There is substantial and growing interest in autonomic systems, that is, systems that dynamically self-regulate. A key aspect of self-regulation is self-tuning. Current work on autonomic tuning is only slightly more advanced than static tuning; largely, such work revolves around primitive notions of reactive autonomicity, based on feedback control. Reactive autonomic systems reconfigure on the basis of instantaneous need or, at best, on the basis of short-term historical measurements. As with any techniques involving feedback control, reactive autonomic systems carry with them the well-known problems of potential instability or slow response to change.

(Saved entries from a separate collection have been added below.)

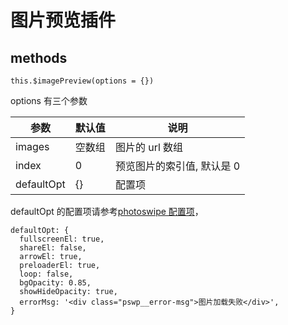 # 图片预览插件

## methods

```
this.$imagePreview(options = {})
```

options 有三个参数

| 参数       | 默认值 | 说明                       |
| ---------- | ------ | -------------------------- |
| images     | 空数组 | 图片的 url 数组            |
| index      | 0      | 预览图片的索引值, 默认是 0 |
| defaultOpt | {}     | 配置项                     |

defaultOpt 的配置项请参考[photoswipe 配置项](http://photoswipe.com/documentation/options.html)，

```
defaultOpt: {
  fullscreenEl: true,
  shareEl: false,
  arrowEl: true,
  preloaderEl: true,
  loop: false,
  bgOpacity: 0.85,
  showHideOpacity: true,
  errorMsg: '<div class="pswp__error-msg">图片加载失败</div>',
}
```
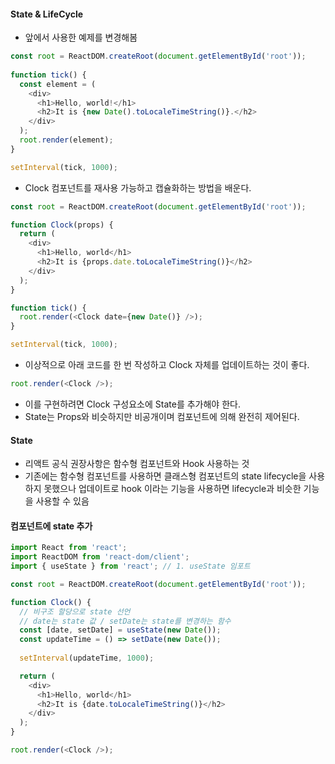 #### State & LifeCycle ####
- 앞에서 사용한 예제를 변경해봄
```javascript
const root = ReactDOM.createRoot(document.getElementById('root'));
  
function tick() {
  const element = (
    <div>
      <h1>Hello, world!</h1>
      <h2>It is {new Date().toLocaleTimeString()}.</h2>
    </div>
  );
  root.render(element);
}

setInterval(tick, 1000);
```

- Clock 컴포넌트를 재사용 가능하고 캡슐화하는 방법을 배운다.
```javascript
const root = ReactDOM.createRoot(document.getElementById('root'));

function Clock(props) {
  return (
    <div>
      <h1>Hello, world</h1>
      <h2>It is {props.date.toLocaleTimeString()}</h2>
    </div>
  );
}

function tick() {
  root.render(<Clock date={new Date()} />);
}

setInterval(tick, 1000);
```
- 이상적으로 아래 코드를 한 번 작성하고 Clock 자체를 업데이트하는 것이 좋다.

```javascript
root.render(<Clock />);
```

- 이를 구현하려면 Clock 구성요소에 State를 추가해야 한다.
- State는 Props와 비슷하지만 비공개이며 컴포넌트에 의해 완전히 제어된다.

#### State ####
- 리액트 공식 권장사항은 함수형 컴포넌트와 Hook 사용하는 것
- 기존에는 함수형 컴포넌트를 사용하면 클래스형 컴포넌트의 state lifecycle을 사용하지 못했으나 업데이트로 hook 이라는 기능을 사용하면 lifecycle과 비슷한 기능을 사용할 수 있음

#### 컴포넌트에 state 추가 ####
```javascript
import React from 'react';
import ReactDOM from 'react-dom/client';
import { useState } from 'react'; // 1. useState 임포트

const root = ReactDOM.createRoot(document.getElementById('root'));

function Clock() {
  // 비구조 할당으로 state 선언
  // date는 state 값 / setDate는 state를 변경하는 함수
  const [date, setDate] = useState(new Date());
  const updateTime = () => setDate(new Date());
  
  setInterval(updateTime, 1000);

  return (
    <div>
      <h1>Hello, world</h1>
      <h2>It is {date.toLocaleTimeString()}</h2>
    </div>
  );
}

root.render(<Clock />);
```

In the next section of this paper, we propose a new approach to the problem. We introduce the concept of predictive autonomicity, based on feedforward control. We outline a general method, which we call Clockwork, for constructing predictive autonomically tuned systems. Using statistical modeling, tracking, and forecasting techniques borrowed from econometrics, systems employing the Clockwork method detect and forecast cyclic variations in their load, estimate the impact of the variations on future performance, and use these data to reconfigure themselves, in anticipation of need.

The third section describes a prototype, scalable network attached storage (NAS) system that we built using Clockwork, demonstrating the feasibility of the method. A network attached store is a network file server that processes requests sent to it using a protocol such as Network File System (NFS),1 over a medium such as Ethernet, by one or more clients. NFS, layered in turn on the Transmission Control Protocol/Internet Protocol (TCP/IP) suite, uses a remote procedure call architecture, in which every request from a client to a server engenders a response from the server to the client. Typical NFS requests are to create a file, to write data to a file, to read data from a file, and to delete a file. A response indicates whether the corresponding request was processed without error and, if so, contains request-specific data, for example, file contents from a read.

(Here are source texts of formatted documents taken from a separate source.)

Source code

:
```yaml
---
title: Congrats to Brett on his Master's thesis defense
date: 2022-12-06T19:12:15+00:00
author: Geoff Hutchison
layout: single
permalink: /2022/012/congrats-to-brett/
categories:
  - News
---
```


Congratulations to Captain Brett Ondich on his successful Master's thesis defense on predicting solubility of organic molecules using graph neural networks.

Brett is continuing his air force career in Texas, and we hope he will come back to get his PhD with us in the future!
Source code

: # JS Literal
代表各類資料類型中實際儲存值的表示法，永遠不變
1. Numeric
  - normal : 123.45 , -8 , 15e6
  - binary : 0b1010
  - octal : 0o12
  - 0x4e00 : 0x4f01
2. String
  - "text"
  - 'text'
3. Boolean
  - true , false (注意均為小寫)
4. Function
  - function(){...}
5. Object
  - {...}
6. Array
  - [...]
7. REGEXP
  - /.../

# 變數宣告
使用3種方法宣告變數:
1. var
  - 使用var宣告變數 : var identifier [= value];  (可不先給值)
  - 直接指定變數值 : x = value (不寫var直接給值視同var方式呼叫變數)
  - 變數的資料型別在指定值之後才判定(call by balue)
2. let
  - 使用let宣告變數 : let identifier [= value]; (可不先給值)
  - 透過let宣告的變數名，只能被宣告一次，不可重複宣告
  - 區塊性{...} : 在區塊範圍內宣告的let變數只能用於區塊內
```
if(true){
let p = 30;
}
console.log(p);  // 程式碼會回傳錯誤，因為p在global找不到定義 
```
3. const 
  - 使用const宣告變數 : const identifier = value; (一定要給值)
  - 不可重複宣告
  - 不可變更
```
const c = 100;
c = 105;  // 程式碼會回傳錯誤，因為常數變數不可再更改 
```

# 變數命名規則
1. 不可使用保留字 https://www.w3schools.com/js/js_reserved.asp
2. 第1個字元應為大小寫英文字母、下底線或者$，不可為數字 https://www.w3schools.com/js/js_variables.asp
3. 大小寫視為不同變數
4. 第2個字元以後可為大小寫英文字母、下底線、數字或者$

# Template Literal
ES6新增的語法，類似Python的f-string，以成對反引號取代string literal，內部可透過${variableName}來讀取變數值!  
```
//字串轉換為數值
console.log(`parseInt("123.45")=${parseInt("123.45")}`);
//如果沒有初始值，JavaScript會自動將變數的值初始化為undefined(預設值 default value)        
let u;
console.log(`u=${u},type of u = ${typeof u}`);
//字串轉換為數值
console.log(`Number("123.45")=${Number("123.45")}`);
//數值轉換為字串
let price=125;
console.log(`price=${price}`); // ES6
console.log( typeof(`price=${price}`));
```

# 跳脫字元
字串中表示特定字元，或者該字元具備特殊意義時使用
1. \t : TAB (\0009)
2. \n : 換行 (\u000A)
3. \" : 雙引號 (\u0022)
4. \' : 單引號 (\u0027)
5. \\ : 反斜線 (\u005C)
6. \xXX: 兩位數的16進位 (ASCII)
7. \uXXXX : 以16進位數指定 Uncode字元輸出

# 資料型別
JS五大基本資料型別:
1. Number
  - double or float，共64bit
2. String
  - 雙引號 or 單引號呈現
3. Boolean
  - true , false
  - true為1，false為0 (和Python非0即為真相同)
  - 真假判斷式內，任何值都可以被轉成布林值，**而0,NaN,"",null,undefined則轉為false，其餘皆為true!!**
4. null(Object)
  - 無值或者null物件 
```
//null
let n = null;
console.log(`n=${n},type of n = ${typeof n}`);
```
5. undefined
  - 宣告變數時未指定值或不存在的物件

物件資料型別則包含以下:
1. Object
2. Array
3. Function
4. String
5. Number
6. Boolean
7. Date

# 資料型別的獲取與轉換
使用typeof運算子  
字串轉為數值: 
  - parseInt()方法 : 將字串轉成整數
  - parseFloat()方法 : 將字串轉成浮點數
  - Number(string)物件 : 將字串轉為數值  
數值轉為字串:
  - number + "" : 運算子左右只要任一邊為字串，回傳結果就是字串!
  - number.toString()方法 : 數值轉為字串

An NAS acts as a central repository for data shared among clients. With an NAS, clients need not each store the data, reducing cost. Clients need not coordinate updates to the data, simplifying their workings. Data management may be centralized, simplifying management and reducing costs. Small computers may be deployed widely; alternatively, large systems may be scaled further. It is desirable to have a powerful NAS to support more clients or to process more work from the same number of clients. For this paper, we prototyped one with a scalable architecture, integrating multiple stores into a single, virtual NAS. Requests are sent to the virtual NAS and are spread among the individual stores. The advantage of the architecture is that systems of various capabilities, including a very powerful system, may be built from relatively inexpensive components. The disadvantage is that the overall performance of a system will be only as good as that of its worst performing store. Although a virtual NAS could be massively overprovisioned to minimize the effect of one poorly performing store, that would reduce the advantage of the architecture. Alternatively, autonomic tuning could be used to balance load among the stores. We chose the latter approach.

Key performance measurements of the NAS prototype, demonstrating the practicality of the method, are presented in the fourth section. Finally, in the fifth section, directions for future work are suggested.

The Clockwork method

Clockwork is a general method, analogous to those already in wide industrial use by electric power utilities and retail chains, for example. It enables a predictive autonomic system to be implemented following five simple steps, summarized in Table 1. The first two are configuration steps. They establish a system objective and a means to track it with load. The remaining three are operational steps. They automatically and continually track, forecast, and control the system.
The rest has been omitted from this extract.